Para os diferentes diretores escolares, os valores transferidos, que são delegados através dos contratos interadministrativos celebrados, têm sido geridos com parcimónia de forma a evitar situações de insuficiência. Contudo, os valores auferidos, atendendo à recente escalada de preços, não permitirá, a curto prazo, garantir a sustentabilidade financeira. Aliás, para o diretor da Escola Secundária Quinta das Palmeira, “(…) a Câmara já se apercebeu que, em muitas situações, vai ter que, dentro do seu orçamento, alocar mais verbas à escola”.

Esta perceção é transversal aos diferentes intervenientes, mesmos para aqueles que se encontram mais distantes da gestão financeira.

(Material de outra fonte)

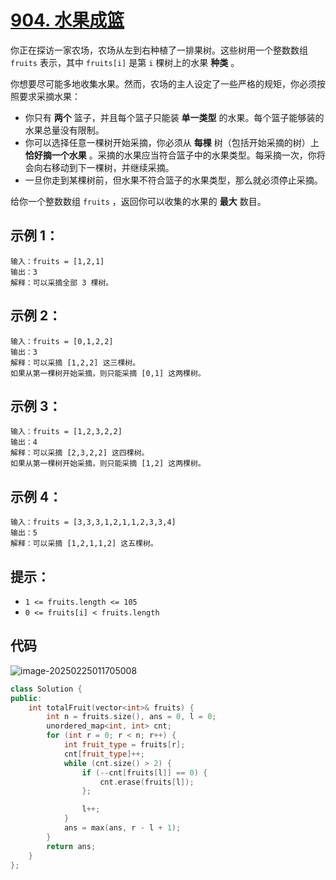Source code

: # [904. 水果成篮](https://leetcode.cn/problems/fruit-into-baskets/)

你正在探访一家农场，农场从左到右种植了一排果树。这些树用一个整数数组 `fruits` 表示，其中 `fruits[i]` 是第 `i` 棵树上的水果 **种类** 。

你想要尽可能多地收集水果。然而，农场的主人设定了一些严格的规矩，你必须按照要求采摘水果：

- 你只有 **两个** 篮子，并且每个篮子只能装 **单一类型** 的水果。每个篮子能够装的水果总量没有限制。
- 你可以选择任意一棵树开始采摘，你必须从 **每棵** 树（包括开始采摘的树）上 **恰好摘一个水果** 。采摘的水果应当符合篮子中的水果类型。每采摘一次，你将会向右移动到下一棵树，并继续采摘。
- 一旦你走到某棵树前，但水果不符合篮子的水果类型，那么就必须停止采摘。

给你一个整数数组 `fruits` ，返回你可以收集的水果的 **最大** 数目。

## **示例 1：**

```
输入：fruits = [1,2,1]
输出：3
解释：可以采摘全部 3 棵树。
```

## **示例 2：**

```
输入：fruits = [0,1,2,2]
输出：3
解释：可以采摘 [1,2,2] 这三棵树。
如果从第一棵树开始采摘，则只能采摘 [0,1] 这两棵树。
```

## **示例 3：**

```
输入：fruits = [1,2,3,2,2]
输出：4
解释：可以采摘 [2,3,2,2] 这四棵树。
如果从第一棵树开始采摘，则只能采摘 [1,2] 这两棵树。
```

## **示例 4：**

```
输入：fruits = [3,3,3,1,2,1,1,2,3,3,4]
输出：5
解释：可以采摘 [1,2,1,1,2] 这五棵树。
```

## **提示：**

- `1 <= fruits.length <= 105`
- `0 <= fruits[i] < fruits.length`

## 代码

![image-20250225011705008](https://gitee.com/chen-houchao/images/raw/master/img/20250225011705059.png)

```cpp
class Solution {
public:
    int totalFruit(vector<int>& fruits) {
        int n = fruits.size(), ans = 0, l = 0;
        unordered_map<int, int> cnt;
        for (int r = 0; r < n; r++) {
            int fruit_type = fruits[r];
            cnt[fruit_type]++;
            while (cnt.size() > 2) {
                if (--cnt[fruits[l]] == 0) {
                    cnt.erase(fruits[l]);
                };

                l++;
            }
            ans = max(ans, r - l + 1);
        }
        return ans;
    }
};
```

Veja-se, a título de exemplo, o que é defendido pelo encarregado operacional do Agrupamento de Escolas Frei Heitor Pinto: “caso a Câmara aceite mais competências, tem de haver mais dotação financeira porque a Câmara tem os recursos financeiros limitados”.

Conforme o exposto, verifica-se claramente que as questões relacionadas com os recursos financeiros são um tema ainda não encerrado e que merece especial atenção por parte dos intervenientes, o que vai de encontro às palavras de Silva e Vieira (2021, p. 48): “ao aumento de responsabilidades e competências das Autarquias deverá corresponder uma dotação financeira adequada às funções a desempenhar”.

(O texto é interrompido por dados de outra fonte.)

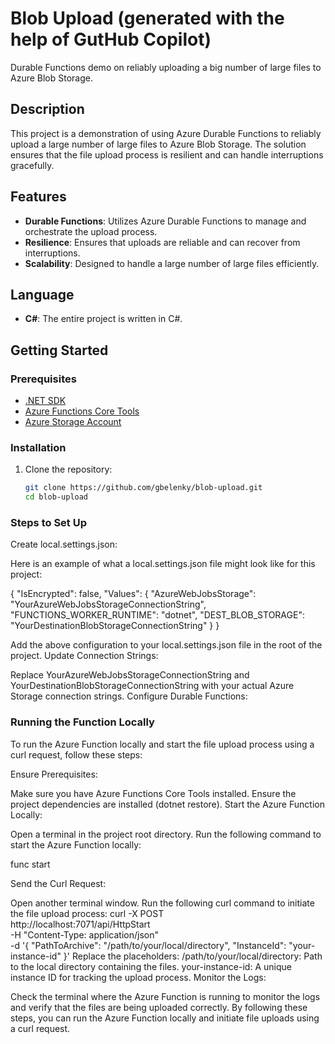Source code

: # Blob Upload (generated with the help of GutHub Copilot)

Durable Functions demo on reliably uploading a big number of large files to Azure Blob Storage.

## Description

This project is a demonstration of using Azure Durable Functions to reliably upload a large number of large files to Azure Blob Storage. The solution ensures that the file upload process is resilient and can handle interruptions gracefully.

## Features

- **Durable Functions**: Utilizes Azure Durable Functions to manage and orchestrate the upload process.
- **Resilience**: Ensures that uploads are reliable and can recover from interruptions.
- **Scalability**: Designed to handle a large number of large files efficiently.

## Language

- **C#**: The entire project is written in C#.

## Getting Started

### Prerequisites

- [.NET SDK](https://dotnet.microsoft.com/download)
- [Azure Functions Core Tools](https://docs.microsoft.com/en-us/azure/azure-functions/functions-run-local)
- [Azure Storage Account](https://azure.microsoft.com/en-us/services/storage/)

### Installation

1. Clone the repository:
   ```sh
   git clone https://github.com/gbelenky/blob-upload.git
   cd blob-upload
   ```
### Steps to Set Up
Create local.settings.json:

Here is an example of what a local.settings.json file might look like for this project:

{
  "IsEncrypted": false,
  "Values": {
    "AzureWebJobsStorage": "YourAzureWebJobsStorageConnectionString",
    "FUNCTIONS_WORKER_RUNTIME": "dotnet",
    "DEST_BLOB_STORAGE": "YourDestinationBlobStorageConnectionString"
  }
}

Add the above configuration to your local.settings.json file in the root of the project.
Update Connection Strings:

Replace YourAzureWebJobsStorageConnectionString and YourDestinationBlobStorageConnectionString with your actual Azure Storage connection strings.
Configure Durable Functions:

### Running the Function Locally
To run the Azure Function locally and start the file upload process using a curl request, follow these steps:

Ensure Prerequisites:

Make sure you have Azure Functions Core Tools installed.
Ensure the project dependencies are installed (dotnet restore).
Start the Azure Function Locally:

Open a terminal in the project root directory.
Run the following command to start the Azure Function locally:

func start


Send the Curl Request:

Open another terminal window.
Run the following curl command to initiate the file upload process:
curl -X POST \
  http://localhost:7071/api/HttpStart \
  -H "Content-Type: application/json" \
  -d '{
        "PathToArchive": "/path/to/your/local/directory",
        "InstanceId": "your-instance-id"
      }'
Replace the placeholders:
/path/to/your/local/directory: Path to the local directory containing the files.
your-instance-id: A unique instance ID for tracking the upload process.
Monitor the Logs:

Check the terminal where the Azure Function is running to monitor the logs and verify that the files are being uploaded correctly.
By following these steps, you can run the Azure Function locally and initiate file uploads using a curl request.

De outro modo, não obstante o facto de a descentralização de competências na área da educação até pode ser encarada de uma forma positiva pelas autarquias, a verdade é que as verbas atribuídas neste contexto são insuficientes, o que leva as autarquias locais a recorrer a verbas próprias para fazer às novas responsabilidades (Santos, Neves & Marques, 2019, p. 305). A pesquisa de Lopes (2020) corrobora esta perspetiva, pois conclui que os atores locais identificam o aspeto financeiro como negativo, a par da politização da educação e da possível transferência da gestão do pessoal docente.

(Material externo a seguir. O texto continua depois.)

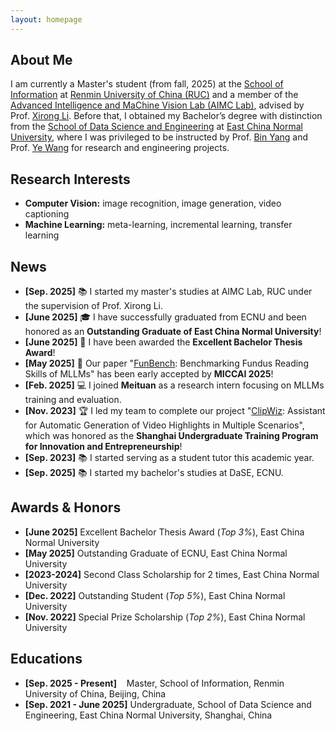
 ```yaml
---
layout: homepage
---
```


## About Me

I am currently a Master's student (from fall, 2025) at the [School of Information](http://info.ruc.edu.cn/) at [Renmin University of China (RUC)](https://www.ruc.edu.cn/) and a member of the [Advanced Intelligence and MaChine Vision Lab (AIMC Lab)](https://ruc-aimc-lab.github.io/aboutme/), advised by Prof. [Xirong Li](https://lixirong.net/). Before that, I obtained my Bachelor’s degree with distinction from the [School of Data Science and Engineering](https://dase.ecnu.edu.cn/) at [East China Normal University](https://www.ecnu.edu.cn/), where I was privileged to be instructed by Prof. [Bin Yang](https://binyangdk.github.io/) and Prof. [Ye Wang](https://dase.ecnu.edu.cn/37/67/c41776a538471/page.htm) for research and engineering projects.

## Research Interests

- **Computer Vision:** image recognition, image generation, video captioning
- **Machine Learning:** meta-learning, incremental learning, transfer learning

## News

- **[Sep. 2025]** 📚 I started my master's studies at AIMC Lab, RUC under the supervision of Prof. Xirong Li.
- **[June 2025]** 🎓 I have successfully graduated from ECNU and been honored as an **Outstanding Graduate of East China Normal University**!
- **[June 2025]** 📑 I have been awarded the **Excellent Bachelor Thesis Award**!
- **[May 2025]** 📑 Our paper "[FunBench](https://arxiv.org/abs/2503.00901): Benchmarking Fundus Reading Skills of MLLMs" has been early accepted by **MICCAI 2025**!
- **[Feb. 2025]** 💻 I joined **Meituan** as a research intern focusing on MLLMs training and evaluation.
- **[Nov. 2023]** 🏆 I led my team to complete our project "[ClipWiz](https://github.com/KaihengQian/ClipWiz): Assistant for Automatic Generation of Video Highlights in Multiple Scenarios", which was honored as the **Shanghai Undergraduate Training Program for Innovation and Entrepreneurship**!
- **[Sep. 2023]** 📚 I started serving as a student tutor this academic year.
- **[Sep. 2025]** 📚 I started my bachelor's studies at DaSE, ECNU.

<!--
{% include_relative _includes/publications.md %}
-->
<!--
## Internships

- **[Feb. 2025 - June 2025]** Research Intern, [M17, Meituan](https://tech.meituan.com/), Shanghai, China
- **[Oct. 2024 - Feb. 2025]** Research Assistant, [AIMC Lab, RUC](https://ruc-aimc-lab.github.io/aboutme/), Beijing, China
-->
## Awards & Honors

- **[June 2025]** Excellent Bachelor Thesis Award (*Top 3%*), East China Normal University
- **[May 2025]**  Outstanding Graduate of ECNU, East China Normal University
- **[2023-2024]** Second Class Scholarship for 2 times, East China Normal University
- **[Dec. 2022]** Outstanding Student (*Top 5%*), East China Normal University
- **[Nov. 2022]** Special Prize Scholarship (*Top 2%*), East China Normal University

## Educations

- **[Sep. 2025 - Present]**   &nbsp;&nbsp;&nbsp;Master, School of Information, Renmin University of China, Beijing, China
- **[Sep. 2021 - June 2025]** Undergraduate, School of Data Science and Engineering, East China Normal University, Shanghai, China

<!--
{% include_relative _includes/services.md %}
-->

Em jeito de resumo, podemos assinalar que os entrevistados, quando questionados sobre a perceção que têm da intervenção da autarquia na área da educação, classificam-na, de forma unânime, como positiva. Esta conclusão está em linha de conta com o trabalho de Ponte (2021), que incidia sobre as perceções dos diretores escolares sobre o processo de descentralização da educação em curso. Os dados recolhidos por este autor demostram que estes manifestam uma clara concordância em relação à implementação deste processo, e que, em termos gerais, o balanço é bem positivo, não obstante a existência de alguns constrangimentos.

Um dos aspetos mais salientados pelos intervenientes está relacionado com o princípio que foi instituído pelo MC desde o primeiro momento. Para a autarquia covilhanense os diretores escolares sempre foram vistos como parceiros neste processo, ou seja, como elementos ativos na procura do sucesso da descentralização administrativa no âmbito da educação. Para o diretor do Agrupamento de Escolas A Lã e a Neve considera que

“a autarquia teve aqui uma perspetiva interessante, ou seja, não tentar inicialmente assumir todas as competências na sua plenitude, ou seja, passando essa responsabilidade para os diretores das escolas, apoiando no que é necessário, mas mantendo a gestão pedagógica e financeira nas próprias escolas. Isso também nos deu alguma confiança nesta fase inicial. Não sabemos se no futuro irá ser sempre assim. Mas acho que isso foi importante para nós, no sentido em que se considera como um voto de confiança no sentido de nós percebermos que era importante, embora houvesse esta descentralização, mas que não iria haver uma mudança por aí além, até porque, como eu costumo dizer, de educação percebem as escolas, de saúde percebem as instituições de saúde e, portanto, eu acho que foi importante e foi bastante adequada e positiva”.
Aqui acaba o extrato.